**Your goal:** Count every line in the following entries where the word "sollten" appears. Give the count alone.

**Saved data entries:**

__________________________________________________

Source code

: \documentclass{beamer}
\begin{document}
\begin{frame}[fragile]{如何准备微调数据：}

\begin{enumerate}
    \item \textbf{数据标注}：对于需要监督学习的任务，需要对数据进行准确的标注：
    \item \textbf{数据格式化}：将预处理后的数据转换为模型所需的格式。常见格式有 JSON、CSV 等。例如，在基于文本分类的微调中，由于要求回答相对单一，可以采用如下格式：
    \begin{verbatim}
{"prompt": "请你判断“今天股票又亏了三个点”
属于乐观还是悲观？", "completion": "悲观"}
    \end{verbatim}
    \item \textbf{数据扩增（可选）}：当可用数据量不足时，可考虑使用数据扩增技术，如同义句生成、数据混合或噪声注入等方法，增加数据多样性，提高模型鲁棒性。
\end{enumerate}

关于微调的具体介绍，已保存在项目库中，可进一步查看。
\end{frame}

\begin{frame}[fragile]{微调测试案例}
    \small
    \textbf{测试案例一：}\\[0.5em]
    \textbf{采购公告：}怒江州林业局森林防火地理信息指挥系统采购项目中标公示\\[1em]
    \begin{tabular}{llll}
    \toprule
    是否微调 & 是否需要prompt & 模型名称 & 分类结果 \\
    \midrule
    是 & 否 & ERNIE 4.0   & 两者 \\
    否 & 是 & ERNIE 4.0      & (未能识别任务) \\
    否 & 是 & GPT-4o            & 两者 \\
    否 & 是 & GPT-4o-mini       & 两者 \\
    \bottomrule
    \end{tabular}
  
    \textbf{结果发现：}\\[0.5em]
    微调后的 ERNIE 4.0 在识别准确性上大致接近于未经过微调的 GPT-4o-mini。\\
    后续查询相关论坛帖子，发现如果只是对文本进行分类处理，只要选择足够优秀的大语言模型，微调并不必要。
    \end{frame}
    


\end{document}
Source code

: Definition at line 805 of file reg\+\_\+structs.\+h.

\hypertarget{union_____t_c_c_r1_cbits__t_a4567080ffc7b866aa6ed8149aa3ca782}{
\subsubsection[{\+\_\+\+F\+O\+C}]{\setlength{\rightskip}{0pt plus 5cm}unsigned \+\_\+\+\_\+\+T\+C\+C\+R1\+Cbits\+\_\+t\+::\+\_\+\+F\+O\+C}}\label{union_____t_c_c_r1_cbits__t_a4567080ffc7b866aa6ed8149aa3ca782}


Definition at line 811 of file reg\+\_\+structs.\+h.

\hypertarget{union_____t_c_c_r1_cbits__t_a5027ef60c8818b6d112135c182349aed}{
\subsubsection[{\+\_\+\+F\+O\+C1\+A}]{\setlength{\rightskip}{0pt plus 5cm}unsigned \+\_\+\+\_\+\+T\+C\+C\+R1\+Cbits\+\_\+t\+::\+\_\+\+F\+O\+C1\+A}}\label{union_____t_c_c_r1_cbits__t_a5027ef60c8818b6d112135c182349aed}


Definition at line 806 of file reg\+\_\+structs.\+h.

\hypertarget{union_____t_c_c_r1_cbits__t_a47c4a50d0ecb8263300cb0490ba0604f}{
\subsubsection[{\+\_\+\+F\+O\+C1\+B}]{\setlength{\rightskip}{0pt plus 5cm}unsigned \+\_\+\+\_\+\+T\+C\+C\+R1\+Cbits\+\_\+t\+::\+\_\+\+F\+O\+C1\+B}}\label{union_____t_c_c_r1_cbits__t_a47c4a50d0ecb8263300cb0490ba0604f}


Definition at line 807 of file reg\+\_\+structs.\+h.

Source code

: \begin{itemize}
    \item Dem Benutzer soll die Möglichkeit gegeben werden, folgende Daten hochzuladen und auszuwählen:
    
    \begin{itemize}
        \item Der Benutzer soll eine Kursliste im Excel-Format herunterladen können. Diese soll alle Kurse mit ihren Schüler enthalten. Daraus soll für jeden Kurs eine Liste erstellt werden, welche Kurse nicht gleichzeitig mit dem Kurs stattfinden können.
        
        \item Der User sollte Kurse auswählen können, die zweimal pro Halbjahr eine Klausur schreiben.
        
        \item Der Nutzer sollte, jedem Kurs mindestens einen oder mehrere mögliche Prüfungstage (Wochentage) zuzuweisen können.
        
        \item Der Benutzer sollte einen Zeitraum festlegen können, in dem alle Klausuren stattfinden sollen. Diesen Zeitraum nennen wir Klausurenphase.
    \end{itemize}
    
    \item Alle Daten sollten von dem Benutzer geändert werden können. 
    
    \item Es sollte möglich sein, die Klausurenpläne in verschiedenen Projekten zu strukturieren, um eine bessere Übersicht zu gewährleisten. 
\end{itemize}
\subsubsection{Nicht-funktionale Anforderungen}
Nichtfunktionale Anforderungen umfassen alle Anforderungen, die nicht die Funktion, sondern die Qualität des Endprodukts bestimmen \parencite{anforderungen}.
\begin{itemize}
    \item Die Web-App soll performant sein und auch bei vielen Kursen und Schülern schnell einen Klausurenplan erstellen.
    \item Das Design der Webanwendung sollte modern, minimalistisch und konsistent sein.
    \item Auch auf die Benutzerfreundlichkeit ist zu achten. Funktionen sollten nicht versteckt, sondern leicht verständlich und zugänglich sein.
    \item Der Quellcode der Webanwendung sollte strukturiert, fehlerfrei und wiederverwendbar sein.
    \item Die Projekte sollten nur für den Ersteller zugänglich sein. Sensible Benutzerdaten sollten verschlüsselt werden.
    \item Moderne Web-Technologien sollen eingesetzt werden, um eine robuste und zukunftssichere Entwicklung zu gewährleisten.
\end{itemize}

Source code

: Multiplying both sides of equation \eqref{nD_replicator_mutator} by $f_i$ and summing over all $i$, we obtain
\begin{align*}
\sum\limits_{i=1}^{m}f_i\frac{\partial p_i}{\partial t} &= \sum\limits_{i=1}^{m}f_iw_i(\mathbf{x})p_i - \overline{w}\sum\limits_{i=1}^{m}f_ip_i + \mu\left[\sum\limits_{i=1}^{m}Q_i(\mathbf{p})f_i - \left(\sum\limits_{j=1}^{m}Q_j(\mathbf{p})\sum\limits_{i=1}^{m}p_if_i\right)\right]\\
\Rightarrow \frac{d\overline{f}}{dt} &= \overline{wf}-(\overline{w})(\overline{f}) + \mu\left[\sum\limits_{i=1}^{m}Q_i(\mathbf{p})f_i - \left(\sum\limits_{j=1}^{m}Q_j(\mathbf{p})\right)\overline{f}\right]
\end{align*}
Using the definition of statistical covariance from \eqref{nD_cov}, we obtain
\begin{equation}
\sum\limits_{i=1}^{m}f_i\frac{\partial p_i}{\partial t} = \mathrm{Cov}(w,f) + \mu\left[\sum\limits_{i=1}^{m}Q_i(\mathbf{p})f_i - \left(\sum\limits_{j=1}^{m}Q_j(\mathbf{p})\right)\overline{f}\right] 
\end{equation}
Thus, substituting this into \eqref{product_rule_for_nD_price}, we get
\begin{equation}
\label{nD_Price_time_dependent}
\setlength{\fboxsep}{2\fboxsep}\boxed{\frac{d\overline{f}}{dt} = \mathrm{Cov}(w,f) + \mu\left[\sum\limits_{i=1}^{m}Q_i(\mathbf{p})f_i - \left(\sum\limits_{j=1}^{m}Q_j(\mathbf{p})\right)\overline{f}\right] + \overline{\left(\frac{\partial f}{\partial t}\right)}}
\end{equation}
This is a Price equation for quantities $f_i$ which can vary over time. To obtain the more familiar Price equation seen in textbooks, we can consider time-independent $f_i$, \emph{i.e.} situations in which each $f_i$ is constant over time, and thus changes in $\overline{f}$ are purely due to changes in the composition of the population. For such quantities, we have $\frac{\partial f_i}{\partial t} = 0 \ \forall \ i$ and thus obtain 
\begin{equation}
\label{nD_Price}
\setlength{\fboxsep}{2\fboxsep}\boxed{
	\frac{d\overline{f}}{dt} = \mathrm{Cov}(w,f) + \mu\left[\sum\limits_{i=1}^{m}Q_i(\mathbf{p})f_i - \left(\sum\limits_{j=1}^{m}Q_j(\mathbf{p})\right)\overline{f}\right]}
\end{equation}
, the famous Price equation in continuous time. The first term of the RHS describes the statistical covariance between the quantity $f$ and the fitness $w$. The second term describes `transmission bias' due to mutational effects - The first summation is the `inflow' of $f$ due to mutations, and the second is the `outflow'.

__________________________________________________

**Written response:** 3